TASK STATEMENT:
Here is the listing. Report each line in it that contains the string "Filesystem".

##### SUPPLIED ENTRIES #####

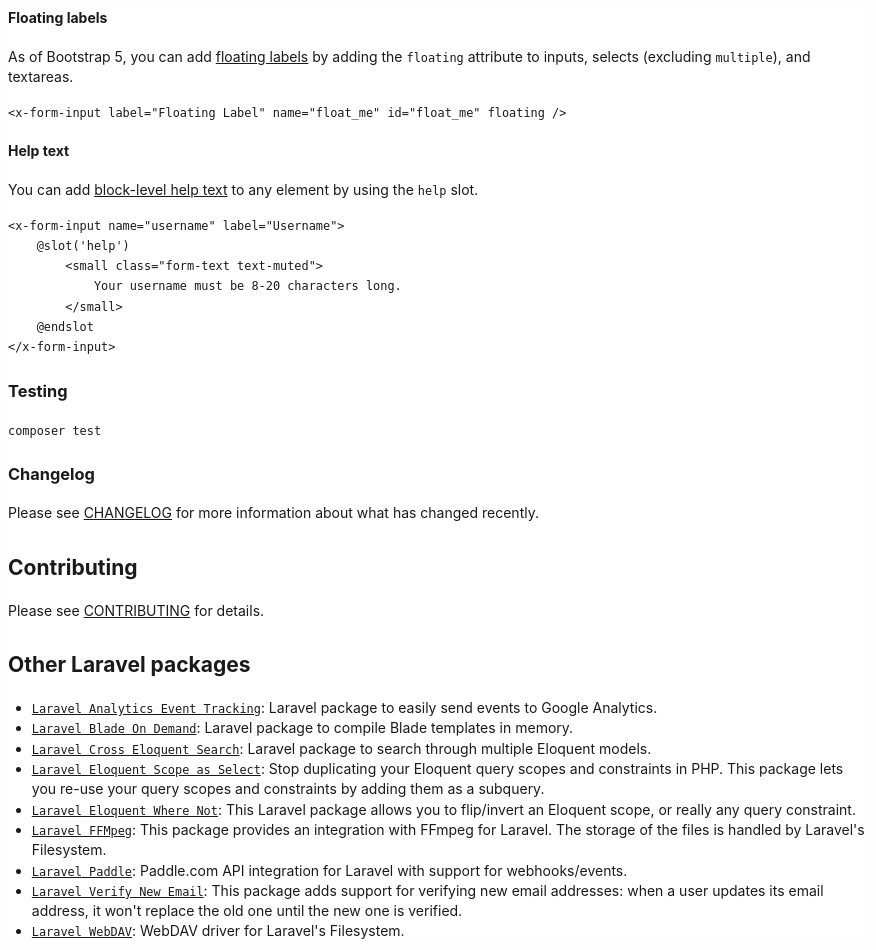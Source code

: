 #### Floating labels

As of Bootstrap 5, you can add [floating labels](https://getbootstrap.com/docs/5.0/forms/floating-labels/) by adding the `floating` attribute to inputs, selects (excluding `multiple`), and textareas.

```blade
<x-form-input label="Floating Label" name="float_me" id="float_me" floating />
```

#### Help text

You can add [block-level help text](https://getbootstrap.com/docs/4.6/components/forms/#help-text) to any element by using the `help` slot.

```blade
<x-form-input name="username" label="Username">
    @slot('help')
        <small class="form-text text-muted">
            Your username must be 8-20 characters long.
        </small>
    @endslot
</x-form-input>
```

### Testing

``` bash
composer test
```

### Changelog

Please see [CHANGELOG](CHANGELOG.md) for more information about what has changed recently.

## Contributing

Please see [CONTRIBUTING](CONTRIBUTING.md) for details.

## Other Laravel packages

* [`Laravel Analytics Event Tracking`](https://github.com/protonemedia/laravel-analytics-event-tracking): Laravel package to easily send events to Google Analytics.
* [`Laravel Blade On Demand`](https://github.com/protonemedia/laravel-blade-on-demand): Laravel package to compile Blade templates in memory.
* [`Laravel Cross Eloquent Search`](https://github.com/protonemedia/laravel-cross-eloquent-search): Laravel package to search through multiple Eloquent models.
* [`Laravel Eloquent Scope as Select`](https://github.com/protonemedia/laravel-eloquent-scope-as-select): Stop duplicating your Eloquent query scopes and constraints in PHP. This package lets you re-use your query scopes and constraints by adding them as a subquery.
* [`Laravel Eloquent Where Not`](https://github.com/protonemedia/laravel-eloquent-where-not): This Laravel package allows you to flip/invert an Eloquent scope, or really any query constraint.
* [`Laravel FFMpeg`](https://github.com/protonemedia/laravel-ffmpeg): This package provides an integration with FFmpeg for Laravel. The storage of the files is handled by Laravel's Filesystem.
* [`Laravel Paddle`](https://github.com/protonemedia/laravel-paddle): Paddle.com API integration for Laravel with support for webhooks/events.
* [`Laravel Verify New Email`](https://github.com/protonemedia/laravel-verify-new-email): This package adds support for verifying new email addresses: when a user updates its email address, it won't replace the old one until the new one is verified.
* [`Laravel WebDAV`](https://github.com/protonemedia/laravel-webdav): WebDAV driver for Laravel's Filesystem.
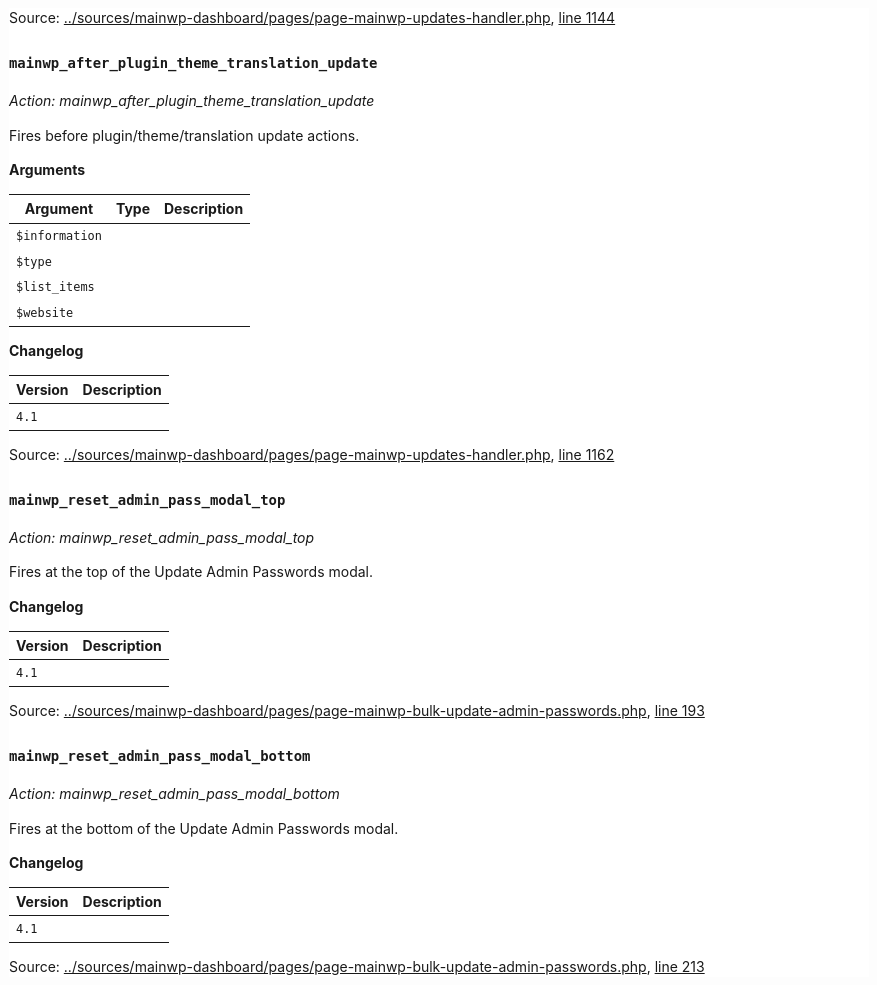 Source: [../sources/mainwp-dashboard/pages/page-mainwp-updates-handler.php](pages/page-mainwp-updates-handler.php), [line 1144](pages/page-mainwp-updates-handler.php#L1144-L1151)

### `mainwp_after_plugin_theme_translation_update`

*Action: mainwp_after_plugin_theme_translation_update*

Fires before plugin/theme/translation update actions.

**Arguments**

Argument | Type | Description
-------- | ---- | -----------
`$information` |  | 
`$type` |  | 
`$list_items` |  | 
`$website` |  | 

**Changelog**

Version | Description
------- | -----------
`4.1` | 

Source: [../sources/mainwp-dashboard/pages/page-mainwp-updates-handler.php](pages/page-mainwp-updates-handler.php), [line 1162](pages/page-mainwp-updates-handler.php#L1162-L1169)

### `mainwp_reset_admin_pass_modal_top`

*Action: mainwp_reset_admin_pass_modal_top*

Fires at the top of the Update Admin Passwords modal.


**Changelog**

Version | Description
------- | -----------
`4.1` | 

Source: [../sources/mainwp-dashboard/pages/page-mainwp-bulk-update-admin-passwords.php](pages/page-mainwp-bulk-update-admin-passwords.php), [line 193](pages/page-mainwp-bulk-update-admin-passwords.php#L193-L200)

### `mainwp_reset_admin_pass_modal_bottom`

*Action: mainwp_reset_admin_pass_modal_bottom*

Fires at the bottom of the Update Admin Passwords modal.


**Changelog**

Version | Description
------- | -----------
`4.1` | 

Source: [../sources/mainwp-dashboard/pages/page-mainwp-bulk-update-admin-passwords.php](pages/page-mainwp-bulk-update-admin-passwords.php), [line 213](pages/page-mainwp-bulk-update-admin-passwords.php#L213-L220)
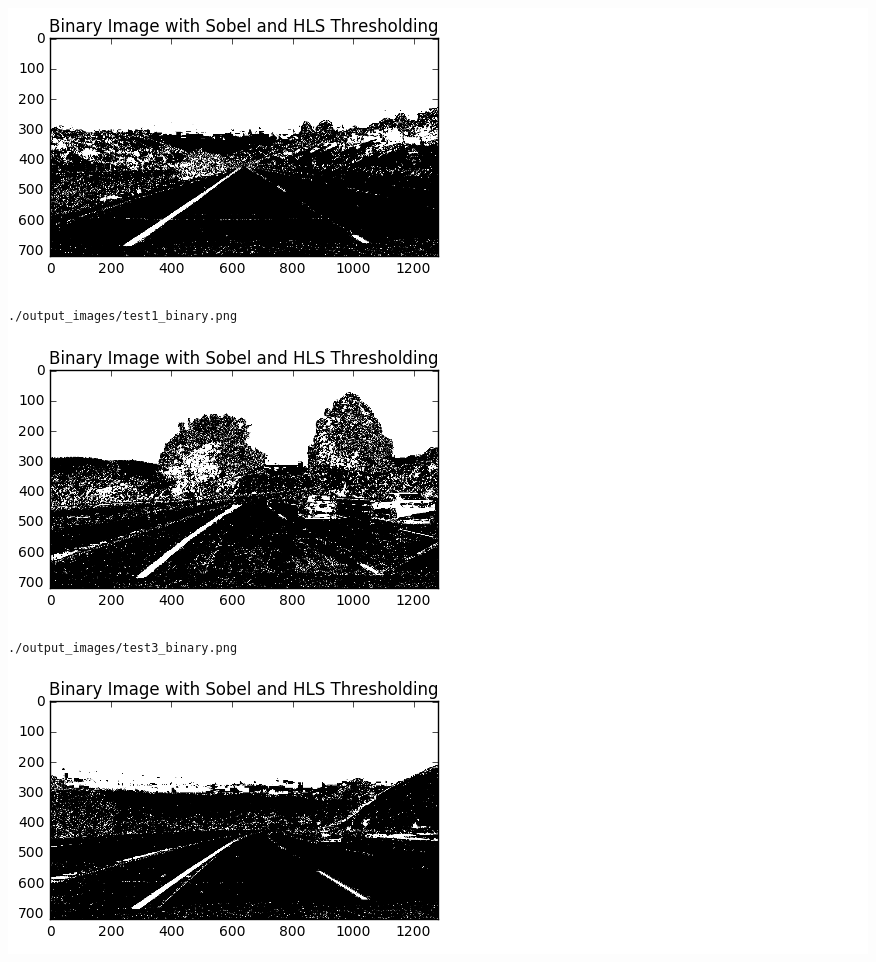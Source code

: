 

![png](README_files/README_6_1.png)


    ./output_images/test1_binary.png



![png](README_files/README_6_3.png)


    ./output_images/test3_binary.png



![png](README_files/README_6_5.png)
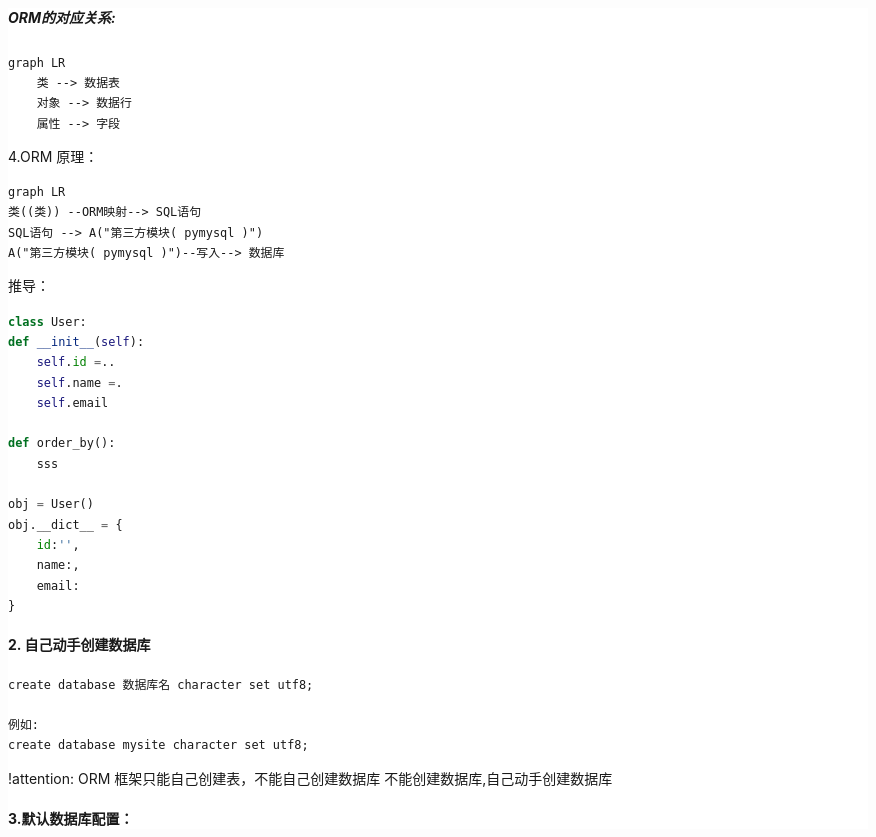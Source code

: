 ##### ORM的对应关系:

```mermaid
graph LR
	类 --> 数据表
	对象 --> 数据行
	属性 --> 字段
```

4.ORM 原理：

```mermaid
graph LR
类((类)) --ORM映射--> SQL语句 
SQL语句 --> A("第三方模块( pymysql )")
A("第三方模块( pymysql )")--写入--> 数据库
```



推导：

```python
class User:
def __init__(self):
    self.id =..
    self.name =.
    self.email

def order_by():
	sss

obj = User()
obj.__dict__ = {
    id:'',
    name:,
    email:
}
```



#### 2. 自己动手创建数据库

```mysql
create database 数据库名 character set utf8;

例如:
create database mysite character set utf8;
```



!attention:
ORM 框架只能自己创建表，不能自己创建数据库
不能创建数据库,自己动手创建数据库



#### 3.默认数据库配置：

#####

RESULT FOR THIS EXERCISE:
* [`Laravel FFMpeg`](https://github.com/protonemedia/laravel-ffmpeg): This package provides an integration with FFmpeg for Laravel. The storage of the files is handled by Laravel's Filesystem.
* [`Laravel WebDAV`](https://github.com/protonemedia/laravel-webdav): WebDAV driver for Laravel's Filesystem.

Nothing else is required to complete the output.